The F-word: It’s a democracy. We get who we deserve
There is a disturbing and fallacious narrative that is unfolding ahead of the ANC’s elective conference in Mangaung.
According to this trending thought, South Africa is not a real democracy because only 4 500 delegates at the ANC conference in Mangaung will elect the country’s next president.
It is a blatant distortion of the facts and typical of South Africans to dislike taking responsibility for their actions. ANC members will elect ANC leaders, as they or any other party is entitled to do.
It is a no-brainer that anyone who is elected to lead the ANC in Mangaung is most likely to emerge as the next South African president. Still, we need to remind ourselves that this will only happen if the majority of South Africans endorse that choice.
Voters in national general elections are not bound to go by the decisions of delegates at ANC elective conferences. That it seems inevitable the ANC will emerge victorious again in the next general election in two years time cannot be attributed to the ANC alone.
Yes, for 30 years or so, the organisation valorised the gun, but it has never put it to anyone’s head when they go to the ballot box.
If we do not like who the ANC chooses as its leaders, we are free to not vote for it instead of moaning about the choice of 4 500 who gathered openly to transparently elect their leaders.
As has happened since we became a democracy, voters have chosen the ANC of their own volition. They must live with the consequences of their choice. To say the ANC imposes a candidate on South Africans is disingenuous and a cop-out.
Nobody in their right mind would accuse DA members, who this weekend gathered to vote for their leaders, of being undemocratic because they exclude non-members when electing their leaders.
Neither can they be taken seriously if they were to allege, on the strength of the party feeling confident of winning the Western Cape elections again, that the party is imposing its leaders on the people of that province.
In a country where freedom of association is constitutionally guaranteed, you and I are free to join a political party of our choice and, with the notable exception of Cope, vote for leaders we want to lead our organisations.
At best, non-members can comment on the choices of the party by voting or not voting for that party.
Compared to any other party today, the ANC has thus far run a vibrant and democratic leadership race.
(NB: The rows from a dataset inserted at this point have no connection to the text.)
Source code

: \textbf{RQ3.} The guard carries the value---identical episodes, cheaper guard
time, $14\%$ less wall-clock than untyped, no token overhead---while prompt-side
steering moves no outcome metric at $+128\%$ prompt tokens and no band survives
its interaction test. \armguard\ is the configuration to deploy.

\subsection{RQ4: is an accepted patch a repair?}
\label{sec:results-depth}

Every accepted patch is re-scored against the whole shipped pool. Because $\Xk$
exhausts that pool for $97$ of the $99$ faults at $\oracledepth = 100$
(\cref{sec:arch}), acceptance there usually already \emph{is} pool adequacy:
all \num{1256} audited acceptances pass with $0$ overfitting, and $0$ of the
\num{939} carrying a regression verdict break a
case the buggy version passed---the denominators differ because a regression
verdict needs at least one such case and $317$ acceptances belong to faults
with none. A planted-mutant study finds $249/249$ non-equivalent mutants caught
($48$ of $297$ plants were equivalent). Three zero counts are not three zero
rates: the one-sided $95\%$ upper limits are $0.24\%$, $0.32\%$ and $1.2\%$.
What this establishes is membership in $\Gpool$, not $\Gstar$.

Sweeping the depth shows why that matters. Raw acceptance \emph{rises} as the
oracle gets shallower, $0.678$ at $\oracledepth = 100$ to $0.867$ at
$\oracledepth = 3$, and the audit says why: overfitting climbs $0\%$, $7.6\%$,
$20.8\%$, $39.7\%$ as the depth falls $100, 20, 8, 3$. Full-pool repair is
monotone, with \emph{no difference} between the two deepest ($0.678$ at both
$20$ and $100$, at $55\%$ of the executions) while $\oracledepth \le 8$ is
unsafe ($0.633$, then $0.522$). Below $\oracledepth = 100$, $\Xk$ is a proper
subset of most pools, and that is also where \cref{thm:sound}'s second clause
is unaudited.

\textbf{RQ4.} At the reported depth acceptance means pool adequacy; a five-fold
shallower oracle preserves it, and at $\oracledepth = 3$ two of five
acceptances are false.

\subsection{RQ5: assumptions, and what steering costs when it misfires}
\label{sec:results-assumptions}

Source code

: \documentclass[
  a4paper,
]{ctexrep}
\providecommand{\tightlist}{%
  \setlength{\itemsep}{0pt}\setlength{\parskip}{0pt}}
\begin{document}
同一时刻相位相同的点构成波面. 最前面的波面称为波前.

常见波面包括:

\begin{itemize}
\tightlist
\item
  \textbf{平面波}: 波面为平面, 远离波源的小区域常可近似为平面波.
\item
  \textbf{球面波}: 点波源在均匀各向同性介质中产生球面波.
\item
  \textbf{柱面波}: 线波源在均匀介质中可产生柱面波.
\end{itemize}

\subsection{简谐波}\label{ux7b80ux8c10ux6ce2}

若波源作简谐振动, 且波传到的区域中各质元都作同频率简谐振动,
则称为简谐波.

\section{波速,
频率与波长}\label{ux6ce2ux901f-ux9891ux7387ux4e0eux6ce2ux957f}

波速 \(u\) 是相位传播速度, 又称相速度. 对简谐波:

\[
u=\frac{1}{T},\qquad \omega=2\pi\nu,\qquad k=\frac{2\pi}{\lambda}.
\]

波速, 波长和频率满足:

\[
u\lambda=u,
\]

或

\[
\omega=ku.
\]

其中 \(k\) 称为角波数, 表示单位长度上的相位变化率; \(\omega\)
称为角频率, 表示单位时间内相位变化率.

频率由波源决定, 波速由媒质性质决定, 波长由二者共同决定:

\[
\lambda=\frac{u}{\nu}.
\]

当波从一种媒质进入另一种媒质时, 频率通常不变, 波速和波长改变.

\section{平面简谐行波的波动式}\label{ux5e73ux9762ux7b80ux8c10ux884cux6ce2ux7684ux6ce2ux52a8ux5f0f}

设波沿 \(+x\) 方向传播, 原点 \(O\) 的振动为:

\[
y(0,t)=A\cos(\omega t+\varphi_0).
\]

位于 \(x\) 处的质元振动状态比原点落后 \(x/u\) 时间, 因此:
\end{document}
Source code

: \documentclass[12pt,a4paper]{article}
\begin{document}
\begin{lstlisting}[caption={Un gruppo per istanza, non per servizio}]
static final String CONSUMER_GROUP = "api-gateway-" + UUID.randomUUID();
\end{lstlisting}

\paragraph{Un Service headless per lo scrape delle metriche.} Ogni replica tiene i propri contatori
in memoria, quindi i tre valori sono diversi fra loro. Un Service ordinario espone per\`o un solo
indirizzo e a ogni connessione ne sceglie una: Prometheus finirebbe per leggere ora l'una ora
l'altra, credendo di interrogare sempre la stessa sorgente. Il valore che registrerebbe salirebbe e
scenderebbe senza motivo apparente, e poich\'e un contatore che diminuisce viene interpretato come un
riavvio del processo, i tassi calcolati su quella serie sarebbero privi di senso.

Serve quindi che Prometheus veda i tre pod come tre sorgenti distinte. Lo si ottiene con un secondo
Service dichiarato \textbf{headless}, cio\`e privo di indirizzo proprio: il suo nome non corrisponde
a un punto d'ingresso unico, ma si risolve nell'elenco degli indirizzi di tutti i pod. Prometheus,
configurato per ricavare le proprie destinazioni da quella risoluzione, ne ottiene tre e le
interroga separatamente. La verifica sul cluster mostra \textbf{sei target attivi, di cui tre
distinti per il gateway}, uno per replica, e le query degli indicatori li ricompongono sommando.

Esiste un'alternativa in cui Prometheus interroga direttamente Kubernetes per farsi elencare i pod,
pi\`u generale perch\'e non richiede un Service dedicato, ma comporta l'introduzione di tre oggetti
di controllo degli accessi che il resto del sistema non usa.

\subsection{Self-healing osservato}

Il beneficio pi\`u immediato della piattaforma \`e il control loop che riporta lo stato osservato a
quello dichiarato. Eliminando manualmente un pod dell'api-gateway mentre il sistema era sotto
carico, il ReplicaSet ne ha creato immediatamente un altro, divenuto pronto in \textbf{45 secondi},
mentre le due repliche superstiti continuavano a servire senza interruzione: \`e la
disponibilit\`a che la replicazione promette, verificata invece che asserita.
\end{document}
It has been robust and entertaining.
Those who will vote, including sitting Cabinet ministers, have been very open about their preference even if this could easily cost them their jobs.
That the branches of Gwede Mantashe and Jeremy Cronin have voted to nominate Kgalema Motlanthe as the
new ANC president is a credit to the ANC’s internal democratic processes and not necessarily a shame on Mantashe or Cronin.
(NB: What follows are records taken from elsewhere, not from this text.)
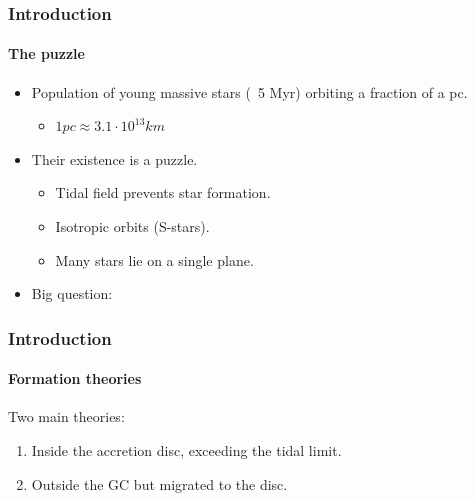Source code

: \begin{frame}
    \frametitle{Introduction}
    \framesubtitle{The puzzle}
    \begin{itemize}
        \item Population of young massive stars (~5 Myr) orbiting a fraction of a pc.
        \begin{itemize}
            \item $1 pc \approx 3.1\cdot 10^{13} km$
        \end{itemize}
        \item Their existence is a puzzle.
        \begin{itemize}
            \item Tidal field prevents star formation.
            \item Isotropic orbits (S-stars).
            \item Many stars lie on a single plane.
        \end{itemize}
        \item Big question: 
    \end{itemize}
\end{frame}

\begin{frame}
    \frametitle{Introduction}
    \framesubtitle{Formation theories}
    Two main theories:
    \begin{enumerate}
        \item Inside the accretion disc, exceeding the tidal limit.
        \item Outside the GC but migrated to the disc.
    \end{enumerate}
\end{frame}
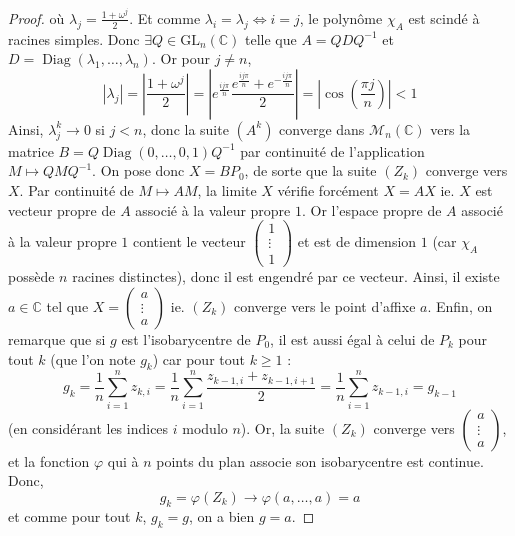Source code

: \begin{proof}
		où $\lambda_j = \frac{1+\omega^j}{2}$. Et comme $\lambda_i = \lambda_j \iff i = j$, le polynôme $\chi_A$ est scindé à racines simples. Donc $\exists Q \in \mathrm{GL}_n(\mathbb{C})$ telle que $A=QDQ^{-1}$ et $D = \operatorname{Diag}(\lambda_1, \dots, \lambda_n)$.
		Or pour $j \neq n$,
		\[ |\lambda_j| = \left| \frac{1 + \omega^j}{2} \right| = \left| e^{\frac{ij \pi}{n}} \frac{e^{\frac{ij \pi}{n}} + e^{-\frac{ij \pi}{n}}}{2} \right| = \left| \cos \left( \frac{\pi j}{n} \right) \right| < 1 \]
		Ainsi, $\lambda_j^k \longrightarrow 0$ si $j < n$, donc la suite $(A^k)$ converge dans $\mathcal{M}_n(\mathbb{C})$ vers la matrice $B = Q \operatorname{Diag}(0, \dots, 0, 1)Q^{-1}$ par continuité de l'application $M \mapsto QMQ^{-1}$.
		\newpar
		On pose donc $X = B P_0$, de sorte que la suite $(Z_k)$ converge vers $X$. Par continuité de $M \mapsto AM$, la limite $X$ vérifie forcément $X = AX$ ie. $X$ est vecteur propre de $A$ associé à la valeur propre $1$. Or l'espace propre de $A$ associé à la valeur propre $1$ contient le vecteur $\begin{pmatrix} 1 \\ \vdots \\ 1 \end{pmatrix}$ et est de dimension $1$ (car $\chi_A$ possède $n$ racines distinctes), donc il est engendré par ce vecteur. Ainsi, il existe $a \in \mathbb{C}$ tel que $X = \begin{pmatrix} a \\ \vdots \\ a \end{pmatrix}$ ie. $(Z_k)$ converge vers le point d'affixe $a$.
		\newpar
		Enfin, on remarque que si $g$ est l'isobarycentre de $P_0$, il est aussi égal à celui de $P_k$ pour tout $k$ (que l'on note $g_k$) car pour tout $k \geq 1$ :
		\[ g_k = \frac{1}{n} \sum_{i=1}^n z_{k,i} = \frac{1}{n} \sum_{i=1}^n \frac{z_{k-1,i} + z_{k-1,i+1}}{2} = \frac{1}{n} \sum_{i=1}^n z_{k-1,i} = g_{k-1} \]
		(en considérant les indices $i$ modulo $n$). Or, la suite $(Z_k)$ converge vers $\begin{pmatrix} a \\ \vdots \\ a \end{pmatrix}$, et la fonction $\varphi$ qui à $n$ points du plan associe son isobarycentre est continue. Donc,
		\[ g_k = \varphi(Z_k) \longrightarrow \varphi(a, \dots, a) = a \]
		et comme pour tout $k$, $g_k = g$, on a bien $g = a$.
	\end{proof}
The helpless clamour over the ANC imposing itself on the electorate is born of either the arrogance that says those who vote for the ANC do so because they are stupid or because we do not want to take responsibility for the choices we make as South African citizens.
It is also convenient to bemoan our lack of say in who becomes state president, hence we blame ANC delegates for imposing leaders on us.
South Africans actually have a choice. There are 13 parties represented in Parliament and, come elections, many more
will vie for our votes. Nobody is obliged to vote for a party they do not want or hold in low regard. Nobody is obliged to vote at all.
Voters who complain about parties they vote for and blame it on opposition parties not presenting a viable alternative are also involved in another cop-out. It is the political equivalent of people who stick with abusive spouses because they believe all the good men or women are taken.
It may be more difficult to find a perfect spouse; but in a democracy, political parties and the electorate get the leaders and government they deserve.